Утренний поезд плаксиво вздрогнул, дернулся и ползет, (банально) как гусеница. Он волочит нагретый живот по рельсам, шипит болезненно на станциях, а на опаздывающих пассажиров гаркает гудком. Рони следит, как мелькают одно за другим деревья, следит за билетами: добрый день. Ваш билет. Проходите. И только к концу смены он замечает, что в поезде не хватает вагона.
– А где вагон? – спрашивает у машиниста.
– Какой вагон? Ах этот? Не знаю. Утром уже так и было. Ты не заметил?
А вечером с улицы Рони куда‐то исчез фонарь.
– Под снос пустили. Ты что, не видел? – Роза выгнула брови.
Рони бродит по городу и на каждом метре замечает новую пустоту. Здесь был фонтан. А здесь росла слива. Под ней вечерами играли в шахматы. Ни сливы, ни шахматного стола. И каждый раз ему отвечают что‐то тоскливое, вроде: «Ах это? Не знаю, делось куда‐то. А что?».
Он страшно боится ночи. Сколько может, всматривается в телевизор (газеты исчезли еще утром). Рука гладит нагрудный карман в поисках портсигара, но и карман не находит. Что будет, если я исчезну, думает Рони, что будет, если исчезнет моя нога или ухо? А если глаз?

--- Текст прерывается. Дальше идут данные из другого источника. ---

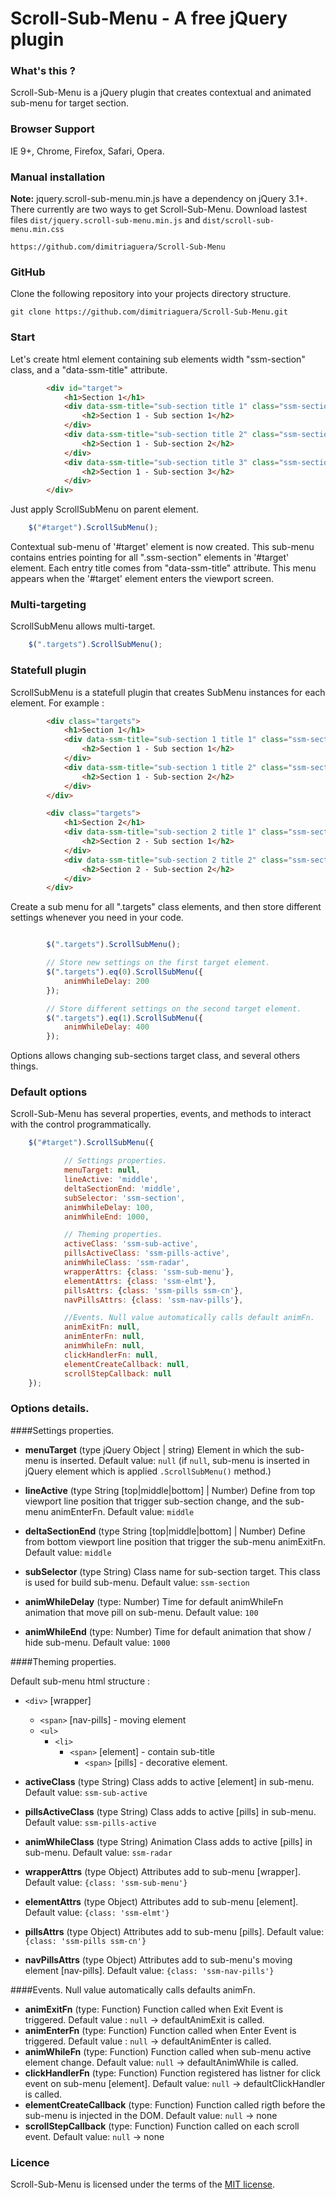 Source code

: # Scroll-Sub-Menu - A free jQuery plugin

### What's this ?

Scroll-Sub-Menu is a jQuery plugin that creates contextual and animated sub-menu for target section.

### Browser Support

IE 9+, Chrome, Firefox, Safari, Opera.

### Manual installation
**Note:** jquery.scroll-sub-menu.min.js have a dependency on jQuery 3.1+.
There currently are two ways to get Scroll-Sub-Menu.
Download lastest files ```dist/jquery.scroll-sub-menu.min.js``` and ```dist/scroll-sub-menu.min.css```

```
https://github.com/dimitriaguera/Scroll-Sub-Menu
```

### GitHub
Clone the following repository into your projects directory structure.

```
git clone https://github.com/dimitriaguera/Scroll-Sub-Menu.git
```

### Start

Let's create html element containing sub elements width "ssm-section" class, and a "data-ssm-title" attribute.

```html
		<div id="target">
			<h1>Section 1</h1>
			<div data-ssm-title="sub-section title 1" class="ssm-section">
			    <h2>Section 1 - Sub section 1</h2>
			</div>
			<div data-ssm-title="sub-section title 2" class="ssm-section">
			    <h2>Section 1 - Sub-section 2</h2>
			</div>
			<div data-ssm-title="sub-section title 3" class="ssm-section">
			    <h2>Section 1 - Sub-section 3</h2>
			</div>
		</div>
```

Just apply ScrollSubMenu on parent element.

```javascript
    $("#target").ScrollSubMenu();
```

Contextual sub-menu of '#target' element is now created.
This sub-menu contains entries pointing for all ".ssm-section"
elements in '#target' element. Each entry title comes from "data-ssm-title" attribute.
This menu appears when the '#target' element enters the viewport screen.

### Multi-targeting

ScrollSubMenu allows multi-target.

```javascript
    $(".targets").ScrollSubMenu();
```

### Statefull plugin

ScrollSubMenu is a statefull plugin that creates SubMenu instances for each element.
For example :

```html
		<div class="targets">
			<h1>Section 1</h1>
			<div data-ssm-title="sub-section 1 title 1" class="ssm-section">
			    <h2>Section 1 - Sub section 1</h2>
			</div>
			<div data-ssm-title="sub-section 1 title 2" class="ssm-section">
			    <h2>Section 1 - Sub-section 2</h2>
			</div>
		</div>

		<div class="targets">
   			<h1>Section 2</h1>
        	<div data-ssm-title="sub-section 2 title 1" class="ssm-section">
        	    <h2>Section 2 - Sub section 1</h2>
        	</div>
        	<div data-ssm-title="sub-section 2 title 2" class="ssm-section">
        		<h2>Section 2 - Sub-section 2</h2>
        	</div>
        </div>
```

Create a sub menu for all ".targets" class elements, and then store different settings whenever you need in your code.

```javascript

        $(".targets").ScrollSubMenu();

        // Store new settings on the first target element.
        $(".targets").eq(0).ScrollSubMenu({
            animWhileDelay: 200
        });

        // Store different settings on the second target element.
        $(".targets").eq(1).ScrollSubMenu({
            animWhileDelay: 400
        });
```

Options allows changing sub-sections target class, and several others things.

### Default options

Scroll-Sub-Menu has several properties, events, and methods to interact with the control programmatically.

```javascript
	$("#target").ScrollSubMenu({

	        // Settings properties.
		    menuTarget: null,
            lineActive: 'middle',
            deltaSectionEnd: 'middle',
            subSelector: 'ssm-section',
            animWhileDelay: 100,
            animWhileEnd: 1000,

            // Theming properties.
            activeClass: 'ssm-sub-active',
            pillsActiveClass: 'ssm-pills-active',
            animWhileClass: 'ssm-radar',
            wrapperAttrs: {class: 'ssm-sub-menu'},
            elementAttrs: {class: 'ssm-elmt'},
            pillsAttrs: {class: 'ssm-pills ssm-cn'},
            navPillsAttrs: {class: 'ssm-nav-pills'},

            //Events. Null value automatically calls default animFn.
            animExitFn: null,
            animEnterFn: null,
            animWhileFn: null,
            clickHandlerFn: null,
            elementCreateCallback: null,
            scrollStepCallback: null
	});
```

### Options details.

####Settings properties.

- **menuTarget** (type jQuery Object | string)
	Element in which the sub-menu is inserted.
	Default value: `null` (if `null`, sub-menu is inserted in jQuery element which is applied `.ScrollSubMenu()` method.)

- **lineActive** (type String [top|middle|bottom] | Number)
	Define from top viewport line position that trigger sub-section change, and the sub-menu animEnterFn.
	Default value: `middle`

- **deltaSectionEnd** (type String [top|middle|bottom] | Number)
	Define from bottom viewport line position that trigger the sub-menu animExitFn.
	Default value: `middle`

- **subSelector** (type String)
	Class name for sub-section target. This class is used for build sub-menu.
	Default value: `ssm-section`

- **animWhileDelay** (type: Number)
	Time for default animWhileFn animation that move pill on sub-menu.
	Default value: `100`

- **animWhileEnd** (type: Number)
	Time for default animation that show / hide sub-menu.
	Default value: `1000`

####Theming properties.

Default sub-menu html structure :
- `<div>` [wrapper]
	- `<span>` [nav-pills] - moving element
	- `<ul>`
		- `<li>`
			- `<span>` [element] - contain sub-title
				- `<span>` [pills] - decorative element.


- **activeClass** (type String)
	Class adds to active [element] in sub-menu.
	Default value: `ssm-sub-active`
- **pillsActiveClass** (type String)
	Class adds to active [pills] in sub-menu.
	Default value: `ssm-pills-active`
- **animWhileClass** (type String)
	Animation Class adds to active [pills] in sub-menu.
	Default value: `ssm-radar`
- **wrapperAttrs** (type Object)
	Attributes add to sub-menu [wrapper].
	Default value: `{class: 'ssm-sub-menu'}`
- **elementAttrs** (type Object)
	Attributes add to sub-menu [element].
	Default value: `{class: 'ssm-elmt'}`
- **pillsAttrs** (type Object)
	Attributes add to sub-menu [pills].
	Default value: `{class: 'ssm-pills ssm-cn'}`
- **navPillsAttrs** (type Object)
	Attributes add to sub-menu's moving element [nav-pills].
	Default value: `{class: 'ssm-nav-pills'}`

####Events.
Null value automatically calls defaults animFn.

- **animExitFn** (type: Function)
	Function called when Exit Event is triggered.
	Default value : `null` -> defaultAnimExit is called.
- **animEnterFn** (type: Function)
	Function called when Enter Event is triggered.
	Default value : `null` -> defaultAnimEnter is called.
- **animWhileFn** (type: Function)
	Function called when sub-menu active element change.
	Default value: `null` -> defaultAnimWhile is called.
- **clickHandlerFn** (type: Function)
	Function registered has listner for click event on sub-menu [element].
	Default value: `null` -> defaultClickHandler is called.
- **elementCreateCallback** (type: Function)
	Function called rigth before the sub-menu is injected in the DOM.
	Default value: `null` -> none
- **scrollStepCallback** (type: Function)
	Function called on each scroll event.
	Default value: `null` -> none


### Licence

Scroll-Sub-Menu is licensed under the terms of the [MIT license](http://roundsliderui.com/licence.html "roundSlider - MIT licence").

Он проводит пальцами по своим векам, по носу и подбородку, по щетинистой лысине. Он заставляет себя досидеть до утра, но на глаза надвигаются стены, мутнеет дерганое пятно телевизора. Он выходит на балкон и по привычке тянет руку к крючку. Нет бинокля. Он смотрит на улицу через сложенные биноклем пальцы. Теперь все кажется маленьким и далеким, и около пустой парикмахерской болтаются передники на веревке. А в старой церкви не хватает одной башни. И там, где раньше был колокол, вверх торчат деревянные балки. И нужно что‐то делать, прямо сейчас, в эту секунду что‐нибудь делать, потому что еще немного – и все, вообще все исчезнет, всосется, хлопнет. Он хочет позвонить Розе, но боится, дико боится тишины в трубке. И все‐таки позвонил. Гудок, еще гудок, пустота тянет воздух из трубки, пустота, сжавшись, течет по проводу, закручивается вместе с ним в кольца, сейчас она просочится сквозь восемь маленьких дырочек, сейчас она выползет, и стечет на пол, и расплывется, как маслянистая лужа, захватит его ноги, живот, руки, заползет в ноздри, залепит горло…
– Алло!
– Ну слава богу, Роза! Ты где пропала? Ты есть?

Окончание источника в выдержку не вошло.